Hamilton, Haeggman wins a bolt from the blue
Last weekend's tournaments were down the pecking order but yet again the champions of the Honda Classic in Florida and the Qatar Masters came out of the blue.
Journeyman Todd Hamilton triumphed in the Honda Classic on the US Tour. In Europe, Joakim Haeggman, the first Swede to play in the Ryder Cup in 1993 but so much out of the picture subsequently that he was one of Sam Torrance's backroom boys at The Belfry in 2001, captured the Qatar Masters.
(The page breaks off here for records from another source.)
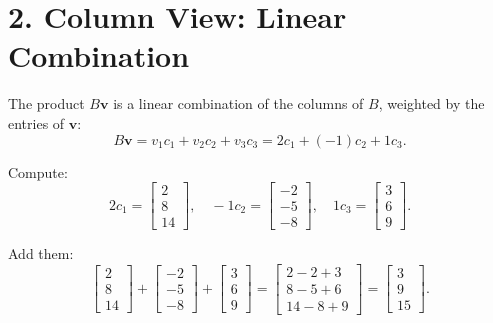 \section*{2. Column View: Linear Combination}

The product $ B\mathbf{v} $ is a linear combination of the columns of $ B $, weighted by the entries of $ \mathbf{v} $:
\[
B\mathbf{v} = v_1 c_1 + v_2 c_2 + v_3 c_3 = 2 c_1 + (-1) c_2 + 1 c_3.
\]

Compute:
\[
2 c_1 = \begin{bmatrix} 2 \\ 8 \\ 14 \end{bmatrix}, \quad
-1 c_2 = \begin{bmatrix} -2 \\ -5 \\ -8 \end{bmatrix}, \quad
1 c_3 = \begin{bmatrix} 3 \\ 6 \\ 9 \end{bmatrix}.
\]

Add them:
\[
\begin{bmatrix} 2 \\ 8 \\ 14 \end{bmatrix}
+
\begin{bmatrix} -2 \\ -5 \\ -8 \end{bmatrix}
+
\begin{bmatrix} 3 \\ 6 \\ 9 \end{bmatrix}
=
\begin{bmatrix}
2 - 2 + 3 \\
8 - 5 + 6 \\
14 - 8 + 9
\end{bmatrix}
=
\begin{bmatrix}
3 \\ 9 \\ 15
\end{bmatrix}.
\]

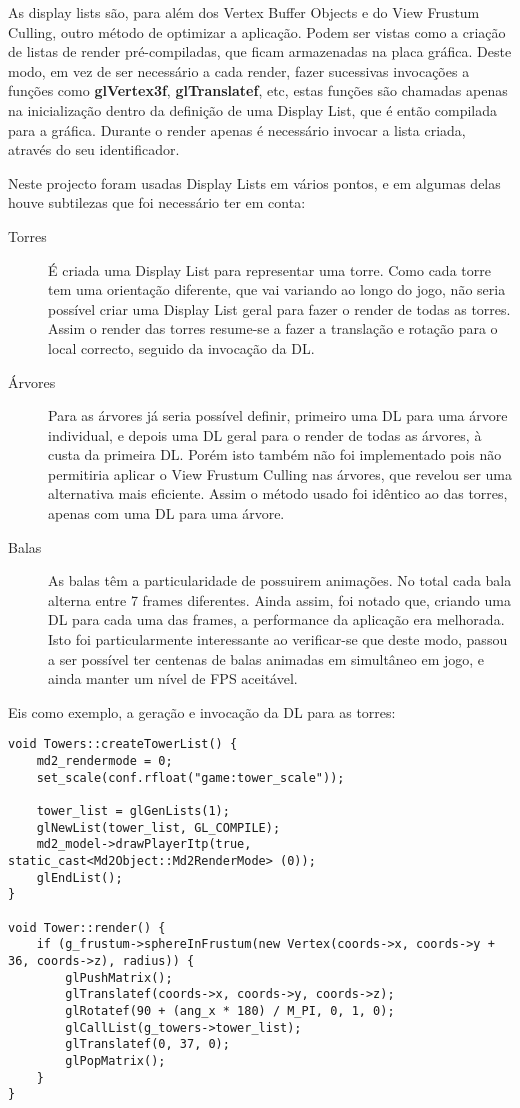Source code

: As display lists são, para além dos Vertex Buffer Objects e do View Frustum Culling, outro método de optimizar a aplicação. Podem ser vistas como a criação de listas de render pré-compiladas, que ficam armazenadas na placa gráfica. Deste modo, em vez de ser necessário a cada render, fazer sucessivas invocações a funções como \textbf{glVertex3f}, \textbf{glTranslatef}, etc, estas funções são chamadas apenas na inicialização dentro da definição de uma Display List, que é então compilada para a gráfica.
Durante o render apenas é necessário invocar a lista criada, através do seu identificador.

Neste projecto foram usadas Display Lists em vários pontos, e em algumas delas houve subtilezas que foi necessário ter em conta:
\begin{description}
\item[Torres] É criada uma Display List para representar uma torre. Como cada torre tem uma orientação diferente, que vai variando ao longo do jogo, não seria possível criar uma Display List geral para fazer o render de todas as torres. Assim o render das torres resume-se a fazer a translação e rotação para o local correcto, seguido da invocação da DL.
\item[Árvores] Para as árvores já seria possível definir, primeiro uma DL para uma árvore individual, e depois uma DL geral para o render de todas as árvores, à custa da primeira DL.
Porém isto também não foi implementado pois não permitiria aplicar o View Frustum Culling nas árvores, que revelou ser uma alternativa mais eficiente. Assim o método usado foi idêntico ao das torres, apenas com uma DL para uma árvore.
\item[Balas] As balas têm a particularidade de possuirem animações. No total cada bala alterna entre 7 frames diferentes. Ainda assim, foi notado que, criando uma DL para cada uma das frames, a performance da aplicação era melhorada. Isto foi particularmente interessante ao verificar-se que deste modo, passou a ser possível ter centenas de balas animadas em simultâneo em jogo, e ainda manter um nível de FPS aceitável.
\end{description}

Eis como exemplo, a geração e invocação da DL para as torres:

\begin{lstlisting}[caption=Displays Lists para as Torres]
void Towers::createTowerList() {
    md2_rendermode = 0;
    set_scale(conf.rfloat("game:tower_scale"));
	
	tower_list = glGenLists(1);
	glNewList(tower_list, GL_COMPILE);
	md2_model->drawPlayerItp(true, static_cast<Md2Object::Md2RenderMode> (0));
	glEndList();
}

void Tower::render() {
    if (g_frustum->sphereInFrustum(new Vertex(coords->x, coords->y + 36, coords->z), radius)) {
        glPushMatrix();
        glTranslatef(coords->x, coords->y, coords->z);
        glRotatef(90 + (ang_x * 180) / M_PI, 0, 1, 0);
        glCallList(g_towers->tower_list);
        glTranslatef(0, 37, 0);
        glPopMatrix();
    }
}
\end{lstlisting}
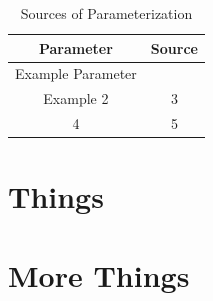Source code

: \documentclass[double,12pt]{beavtex}
\begin{document}
\pagebreak



\pagebreak

\appendix

\begin{table}[ht]
\centering
\caption{Sources of Parameterization}
\begin{tabular}[t]{cc}
\toprule
Parameter&Source\\
\midrule
Example Parameter& \cite{bockheimNutrientDynamicsDecomposing2011}\\
Example 2&3\\
4&5\\
\bottomrule
\end{tabular}
\end{table}%

\chapter{Things}





\chapter{More Things}
\end{document}
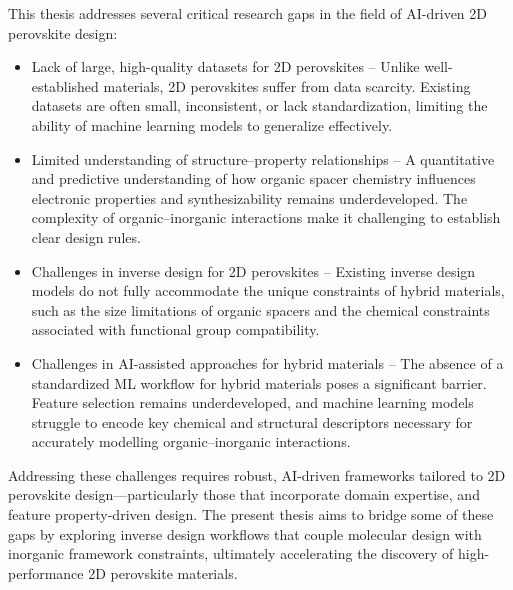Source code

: This thesis addresses several critical research gaps in the field of AI-driven 2D perovskite design:

\begin{itemize}
    \item Lack of large, high-quality datasets for 2D perovskites – Unlike well-established materials, 2D perovskites suffer from data scarcity. Existing datasets are often small, inconsistent, or lack standardization, limiting the ability of machine learning models to generalize effectively.
    \item Limited understanding of structure–property relationships – A quantitative and predictive understanding of how organic spacer chemistry influences electronic properties and synthesizability remains underdeveloped. The complexity of organic–inorganic interactions make it challenging to establish clear design rules.
    \item Challenges in inverse design for 2D perovskites – Existing inverse design models do not fully accommodate the unique constraints of hybrid materials, such as the size limitations of organic spacers and the chemical constraints associated with functional group compatibility.
    \item Challenges in AI-assisted approaches for hybrid materials – The absence of a standardized ML workflow for hybrid materials poses a significant barrier. Feature selection remains underdeveloped, and machine learning models struggle to encode key chemical and structural descriptors necessary for accurately modelling organic–inorganic interactions.
\end{itemize}

Addressing these challenges requires robust, AI-driven frameworks tailored to 2D perovskite design—particularly those that incorporate domain expertise, and feature property-driven design. The present thesis aims to bridge some of these gaps by exploring inverse design workflows that couple molecular design with inorganic framework constraints, ultimately accelerating the discovery of high-performance 2D perovskite materials.
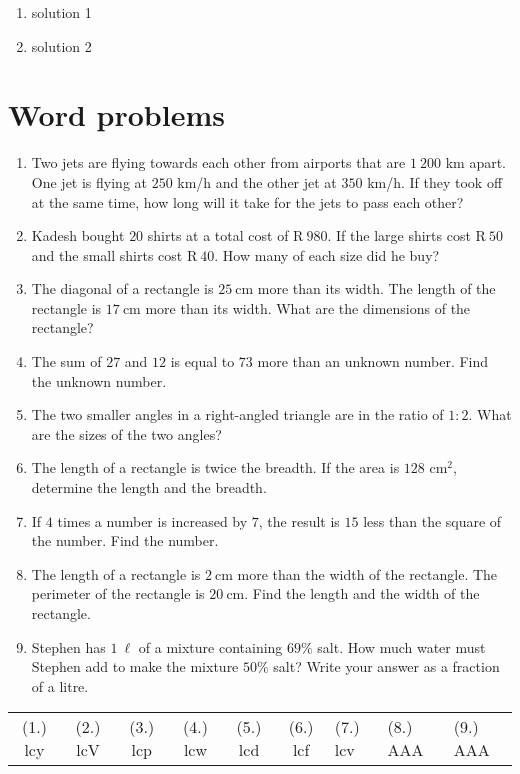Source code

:  \begin{solutions}{}{
\begin{enumerate}[itemsep=5pt, label=\textbf{\arabic*}. ] 


\item solution 1
\item solution 2

\end{enumerate}}
\end{solutions}


\section{Word problems}
\begin{exercises}{}
{
\begin{enumerate}[noitemsep, label=\textbf{\arabic*}. ] 
\item Two jets are flying towards each other from airports that are $1~200$ km apart. One jet is flying at $250$ km/h and the other jet at $350$ km/h. If they took off at the same time, how long will it take for the jets to pass each other?
\item Kadesh bought $20$ shirts at a total cost of R$~980$. If the
  large shirts cost R$~50$ and the small shirts cost R$~40$. How many
  of each size did he buy?
\item The diagonal of a rectangle is $25~$cm more than its width. The length of the rectangle is $17~$cm more than its width. What are the dimensions of the rectangle?  
\item The sum of $27$ and $12$ is equal to $73$ more than an unknown number. Find the unknown number.
\item The two smaller angles in a right-angled triangle are in the ratio of $1:2$. What are the sizes of the two angles? 
\item The length of a rectangle is twice the breadth. If the area is $128$ cm$^{2}$, determine the length and the breadth.       
\item If $4$ times a number is increased by $7$, the result is $15$ less than the square of the number. Find the number.
\item The length of a rectangle is $2~$cm more than the width of the rectangle. The perimeter of the rectangle is $20~$cm. Find the length and the width of the rectangle.
\item Stephen has $1~\ell{}$ of a mixture containing $69\%$ salt. How much water must Stephen add to make the mixture $50\%$ salt? Write your answer as a fraction of a litre.
\end{enumerate}
\practiceinfo
\par 
\par \begin{tabular}[h]{cccccc}
(1.) lcy  &  (2.) lcV  &  (3.) lcp  &  (4.) lcw  &  (5.) lcd  &  (6.) lcf  &  (7.) lcv  & (8.) AAA & (9.) AAA \end{tabular}
}
\end{exercises}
Hamilton's was the more extraordinary result. At least we had heard of Haeggman. Nobody seemed more bemused than Hamilton as he confessed: "A guy plays his rear end off for a year and then a guy plays his rear end off for a week and gets the same amount of money. It's crazy."
Hamilton was referring to the fact that he had his best ever season in Japan in 2003 and made a shade more than the $900,000 he picked up for his win in the Honda over a single weekend.
Clearly, it was taking a while for it all to sink in for a man who grew up in Biggsville, Illinois, a little town of 1,500 people. There were only 300 students in the local school and Hamilton acknowledged that there wasn't "much going on back there". So he hightailed it out of Biggsville at the age of 26 and moved to Dallas, unable to get on to the US Tours but making "a nice living in Asia". All he wanted was to play golf and he didn't much mind where.
At long last, a visit to the US Tour School in the autumn opened up the opportunity of playing his home circuit and it all slotted into place at the weekend. Having led by four with a round to go, Hamilton stood on the 17th tee on Sunday at 10 under par. A glance at the leaderboard told him that Davis Love III was 11 under. His lead, and almost certainly a rosy future, were gone unless he did something dramatic. He got the birdie he needed at the long 17th with a 12 foot putt that tied it up and he then hit a cracking drive down the last.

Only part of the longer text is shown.